▸ Your assignment
Beginning with the first line of the data below, reproduce every line unchanged, ending with the line that holds "### CPU Usage".

***** Given data

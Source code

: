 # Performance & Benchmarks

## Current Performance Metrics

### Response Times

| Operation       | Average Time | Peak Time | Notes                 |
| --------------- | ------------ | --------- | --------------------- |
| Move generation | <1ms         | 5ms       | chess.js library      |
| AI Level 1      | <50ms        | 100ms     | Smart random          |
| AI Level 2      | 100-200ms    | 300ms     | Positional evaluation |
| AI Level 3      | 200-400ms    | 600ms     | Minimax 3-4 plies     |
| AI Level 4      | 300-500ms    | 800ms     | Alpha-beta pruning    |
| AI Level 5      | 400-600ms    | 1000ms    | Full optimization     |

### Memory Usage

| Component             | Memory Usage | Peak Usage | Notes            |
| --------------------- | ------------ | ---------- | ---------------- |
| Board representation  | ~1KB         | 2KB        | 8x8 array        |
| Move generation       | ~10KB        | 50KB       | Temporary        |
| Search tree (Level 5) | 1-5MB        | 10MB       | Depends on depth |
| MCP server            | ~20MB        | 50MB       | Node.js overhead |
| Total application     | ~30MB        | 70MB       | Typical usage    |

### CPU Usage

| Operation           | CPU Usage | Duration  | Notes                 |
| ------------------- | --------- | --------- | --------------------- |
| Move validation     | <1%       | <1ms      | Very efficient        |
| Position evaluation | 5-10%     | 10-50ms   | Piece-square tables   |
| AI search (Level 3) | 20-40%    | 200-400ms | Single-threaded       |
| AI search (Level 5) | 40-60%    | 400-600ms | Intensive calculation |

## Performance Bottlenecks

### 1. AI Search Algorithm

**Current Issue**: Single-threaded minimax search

**********

▸ Reply
Source code

: # Performance & Benchmarks

## Current Performance Metrics

### Response Times

| Operation       | Average Time | Peak Time | Notes                 |
| --------------- | ------------ | --------- | --------------------- |
| Move generation | <1ms         | 5ms       | chess.js library      |
| AI Level 1      | <50ms        | 100ms     | Smart random          |
| AI Level 2      | 100-200ms    | 300ms     | Positional evaluation |
| AI Level 3      | 200-400ms    | 600ms     | Minimax 3-4 plies     |
| AI Level 4      | 300-500ms    | 800ms     | Alpha-beta pruning    |
| AI Level 5      | 400-600ms    | 1000ms    | Full optimization     |

### Memory Usage

| Component             | Memory Usage | Peak Usage | Notes            |
| --------------------- | ------------ | ---------- | ---------------- |
| Board representation  | ~1KB         | 2KB        | 8x8 array        |
| Move generation       | ~10KB        | 50KB       | Temporary        |
| Search tree (Level 5) | 1-5MB        | 10MB       | Depends on depth |
| MCP server            | ~20MB        | 50MB       | Node.js overhead |
| Total application     | ~30MB        | 70MB       | Typical usage    |

### CPU Usage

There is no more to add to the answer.